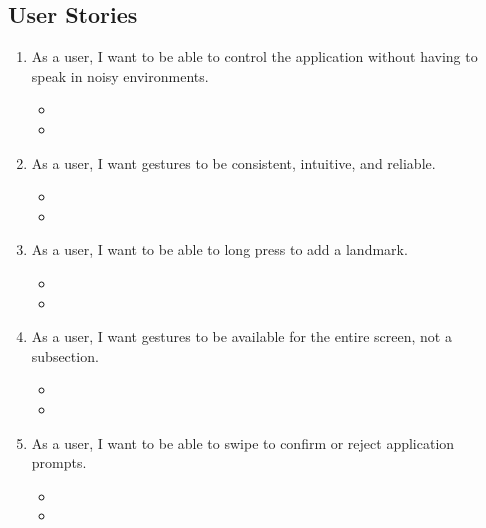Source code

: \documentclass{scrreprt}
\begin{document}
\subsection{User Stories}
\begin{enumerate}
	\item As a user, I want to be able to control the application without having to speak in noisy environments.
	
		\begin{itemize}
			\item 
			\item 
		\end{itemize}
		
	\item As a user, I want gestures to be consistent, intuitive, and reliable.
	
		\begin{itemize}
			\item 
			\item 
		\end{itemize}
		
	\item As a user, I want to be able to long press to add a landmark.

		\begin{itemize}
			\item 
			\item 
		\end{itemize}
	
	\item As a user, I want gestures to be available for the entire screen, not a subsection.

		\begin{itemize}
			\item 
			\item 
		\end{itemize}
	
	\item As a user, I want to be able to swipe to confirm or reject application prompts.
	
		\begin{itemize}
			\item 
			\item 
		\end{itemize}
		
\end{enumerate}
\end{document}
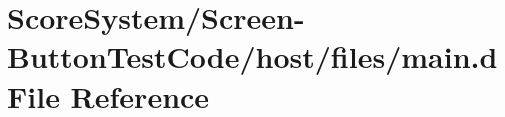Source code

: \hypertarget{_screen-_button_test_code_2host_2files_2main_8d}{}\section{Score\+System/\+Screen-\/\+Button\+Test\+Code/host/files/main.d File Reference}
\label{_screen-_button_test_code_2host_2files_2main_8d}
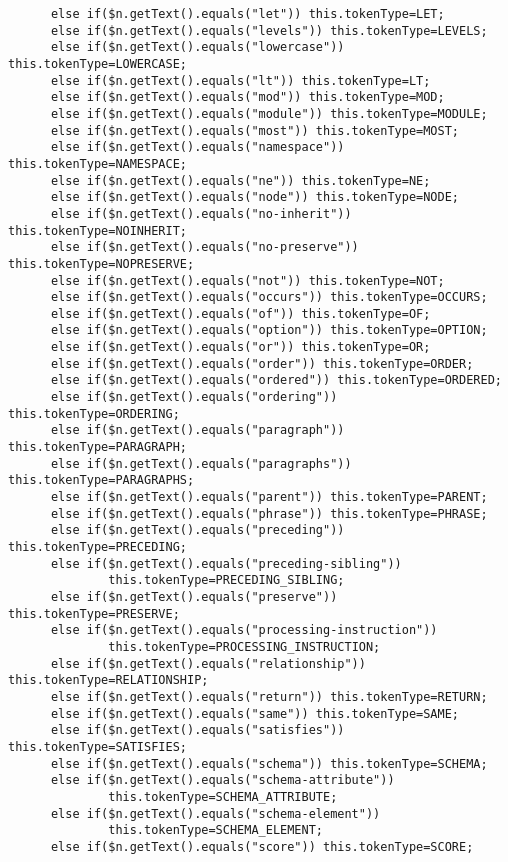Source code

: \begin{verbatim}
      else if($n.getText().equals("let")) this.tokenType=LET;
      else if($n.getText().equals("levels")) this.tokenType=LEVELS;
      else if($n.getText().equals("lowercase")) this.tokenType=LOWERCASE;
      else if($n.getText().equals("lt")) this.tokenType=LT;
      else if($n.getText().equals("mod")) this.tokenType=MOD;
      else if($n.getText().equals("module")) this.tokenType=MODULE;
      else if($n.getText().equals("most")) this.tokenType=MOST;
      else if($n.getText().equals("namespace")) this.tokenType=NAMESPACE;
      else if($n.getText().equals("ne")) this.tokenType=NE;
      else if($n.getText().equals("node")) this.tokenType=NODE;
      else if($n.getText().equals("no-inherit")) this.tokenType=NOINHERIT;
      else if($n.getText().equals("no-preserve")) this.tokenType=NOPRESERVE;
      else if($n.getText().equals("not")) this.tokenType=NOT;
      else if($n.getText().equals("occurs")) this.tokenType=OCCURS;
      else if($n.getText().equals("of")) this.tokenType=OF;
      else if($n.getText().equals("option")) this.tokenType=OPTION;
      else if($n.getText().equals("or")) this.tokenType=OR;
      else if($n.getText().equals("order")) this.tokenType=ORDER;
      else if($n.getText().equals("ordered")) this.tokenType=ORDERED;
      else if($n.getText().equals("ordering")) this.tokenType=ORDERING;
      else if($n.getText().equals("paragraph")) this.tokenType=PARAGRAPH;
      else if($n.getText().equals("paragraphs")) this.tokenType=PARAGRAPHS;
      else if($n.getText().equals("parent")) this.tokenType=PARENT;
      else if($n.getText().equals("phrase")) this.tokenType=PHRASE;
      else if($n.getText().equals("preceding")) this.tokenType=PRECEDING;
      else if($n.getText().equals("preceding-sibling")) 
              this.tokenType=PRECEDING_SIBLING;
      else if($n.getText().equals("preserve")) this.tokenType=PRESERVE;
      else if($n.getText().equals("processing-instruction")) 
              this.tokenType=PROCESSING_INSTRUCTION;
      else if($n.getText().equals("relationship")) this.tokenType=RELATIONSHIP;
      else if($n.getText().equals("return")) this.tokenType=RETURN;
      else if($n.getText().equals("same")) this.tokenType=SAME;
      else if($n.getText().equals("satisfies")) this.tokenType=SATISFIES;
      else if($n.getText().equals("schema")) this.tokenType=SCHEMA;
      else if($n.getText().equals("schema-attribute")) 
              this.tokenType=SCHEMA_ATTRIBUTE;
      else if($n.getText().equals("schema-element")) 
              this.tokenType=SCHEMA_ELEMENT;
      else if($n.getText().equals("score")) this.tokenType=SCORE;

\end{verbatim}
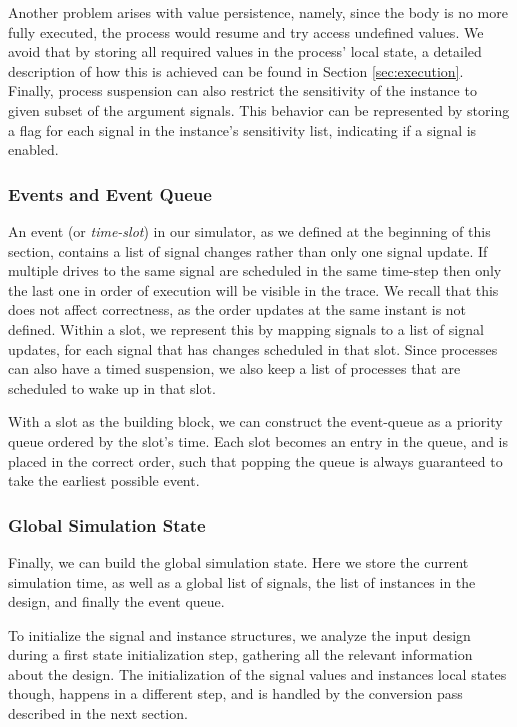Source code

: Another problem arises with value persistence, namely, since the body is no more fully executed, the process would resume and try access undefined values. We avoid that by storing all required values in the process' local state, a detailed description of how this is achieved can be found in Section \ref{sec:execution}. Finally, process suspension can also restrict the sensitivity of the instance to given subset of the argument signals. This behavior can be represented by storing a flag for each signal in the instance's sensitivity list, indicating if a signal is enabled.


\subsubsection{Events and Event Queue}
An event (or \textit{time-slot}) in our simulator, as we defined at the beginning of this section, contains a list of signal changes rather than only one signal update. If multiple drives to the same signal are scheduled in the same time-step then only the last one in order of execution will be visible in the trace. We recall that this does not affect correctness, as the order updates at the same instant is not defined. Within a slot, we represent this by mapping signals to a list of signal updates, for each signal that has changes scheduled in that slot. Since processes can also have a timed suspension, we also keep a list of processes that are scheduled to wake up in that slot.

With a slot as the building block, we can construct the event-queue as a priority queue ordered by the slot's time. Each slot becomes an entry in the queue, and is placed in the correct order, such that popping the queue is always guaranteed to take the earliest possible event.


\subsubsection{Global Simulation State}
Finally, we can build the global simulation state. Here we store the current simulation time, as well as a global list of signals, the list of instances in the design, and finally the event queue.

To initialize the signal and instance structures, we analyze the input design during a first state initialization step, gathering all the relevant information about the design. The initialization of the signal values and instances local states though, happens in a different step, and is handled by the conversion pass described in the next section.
.....
WHAT TO PRODUCE: From top to bottom, restate the records above exactly and omit every picture.

RESULT:
Source code

: \documentclass{scrreprt}
\begin{document}
\subsection{User Stories}
\begin{enumerate}
	\item As a user, I want to be able to control the application without having to speak in noisy environments.
	
		\begin{itemize}
			\item 
			\item 
		\end{itemize}
		
	\item As a user, I want gestures to be consistent, intuitive, and reliable.
	
		\begin{itemize}
			\item 
			\item 
		\end{itemize}
		
	\item As a user, I want to be able to long press to add a landmark.

		\begin{itemize}
			\item 
			\item 
		\end{itemize}
	
	\item As a user, I want gestures to be available for the entire screen, not a subsection.

		\begin{itemize}
			\item 
			\item 
		\end{itemize}
	
	\item As a user, I want to be able to swipe to confirm or reject application prompts.
	
		\begin{itemize}
			\item 
			\item 
		\end{itemize}
		
\end{enumerate}
\end{document}
Source code

: \hypertarget{_screen-_button_test_code_2host_2files_2main_8d}{}\section{Score\+System/\+Screen-\/\+Button\+Test\+Code/host/files/main.d File Reference}
\label{_screen-_button_test_code_2host_2files_2main_8d}
Source code

: \begin{verbatim}
      else if($n.getText().equals("let")) this.tokenType=LET;
      else if($n.getText().equals("levels")) this.tokenType=LEVELS;
      else if($n.getText().equals("lowercase")) this.tokenType=LOWERCASE;
      else if($n.getText().equals("lt")) this.tokenType=LT;
      else if($n.getText().equals("mod")) this.tokenType=MOD;
      else if($n.getText().equals("module")) this.tokenType=MODULE;
      else if($n.getText().equals("most")) this.tokenType=MOST;
      else if($n.getText().equals("namespace")) this.tokenType=NAMESPACE;
      else if($n.getText().equals("ne")) this.tokenType=NE;
      else if($n.getText().equals("node")) this.tokenType=NODE;
      else if($n.getText().equals("no-inherit")) this.tokenType=NOINHERIT;
      else if($n.getText().equals("no-preserve")) this.tokenType=NOPRESERVE;
      else if($n.getText().equals("not")) this.tokenType=NOT;
      else if($n.getText().equals("occurs")) this.tokenType=OCCURS;
      else if($n.getText().equals("of")) this.tokenType=OF;
      else if($n.getText().equals("option")) this.tokenType=OPTION;
      else if($n.getText().equals("or")) this.tokenType=OR;
      else if($n.getText().equals("order")) this.tokenType=ORDER;
      else if($n.getText().equals("ordered")) this.tokenType=ORDERED;
      else if($n.getText().equals("ordering")) this.tokenType=ORDERING;
      else if($n.getText().equals("paragraph")) this.tokenType=PARAGRAPH;
      else if($n.getText().equals("paragraphs")) this.tokenType=PARAGRAPHS;
      else if($n.getText().equals("parent")) this.tokenType=PARENT;
      else if($n.getText().equals("phrase")) this.tokenType=PHRASE;
      else if($n.getText().equals("preceding")) this.tokenType=PRECEDING;
      else if($n.getText().equals("preceding-sibling")) 
              this.tokenType=PRECEDING_SIBLING;
      else if($n.getText().equals("preserve")) this.tokenType=PRESERVE;
      else if($n.getText().equals("processing-instruction")) 
              this.tokenType=PROCESSING_INSTRUCTION;
      else if($n.getText().equals("relationship")) this.tokenType=RELATIONSHIP;
      else if($n.getText().equals("return")) this.tokenType=RETURN;
      else if($n.getText().equals("same")) this.tokenType=SAME;
      else if($n.getText().equals("satisfies")) this.tokenType=SATISFIES;
      else if($n.getText().equals("schema")) this.tokenType=SCHEMA;
      else if($n.getText().equals("schema-attribute")) 
              this.tokenType=SCHEMA_ATTRIBUTE;
      else if($n.getText().equals("schema-element")) 
              this.tokenType=SCHEMA_ELEMENT;
      else if($n.getText().equals("score")) this.tokenType=SCORE;

\end{verbatim}
Source code

: Another problem arises with value persistence, namely, since the body is no more fully executed, the process would resume and try access undefined values. We avoid that by storing all required values in the process' local state, a detailed description of how this is achieved can be found in Section \ref{sec:execution}. Finally, process suspension can also restrict the sensitivity of the instance to given subset of the argument signals. This behavior can be represented by storing a flag for each signal in the instance's sensitivity list, indicating if a signal is enabled.


\subsubsection{Events and Event Queue}
An event (or \textit{time-slot}) in our simulator, as we defined at the beginning of this section, contains a list of signal changes rather than only one signal update. If multiple drives to the same signal are scheduled in the same time-step then only the last one in order of execution will be visible in the trace. We recall that this does not affect correctness, as the order updates at the same instant is not defined. Within a slot, we represent this by mapping signals to a list of signal updates, for each signal that has changes scheduled in that slot. Since processes can also have a timed suspension, we also keep a list of processes that are scheduled to wake up in that slot.

With a slot as the building block, we can construct the event-queue as a priority queue ordered by the slot's time. Each slot becomes an entry in the queue, and is placed in the correct order, such that popping the queue is always guaranteed to take the earliest possible event.


\subsubsection{Global Simulation State}
Finally, we can build the global simulation state. Here we store the current simulation time, as well as a global list of signals, the list of instances in the design, and finally the event queue.

To initialize the signal and instance structures, we analyze the input design during a first state initialization step, gathering all the relevant information about the design. The initialization of the signal values and instances local states though, happens in a different step, and is handled by the conversion pass described in the next section.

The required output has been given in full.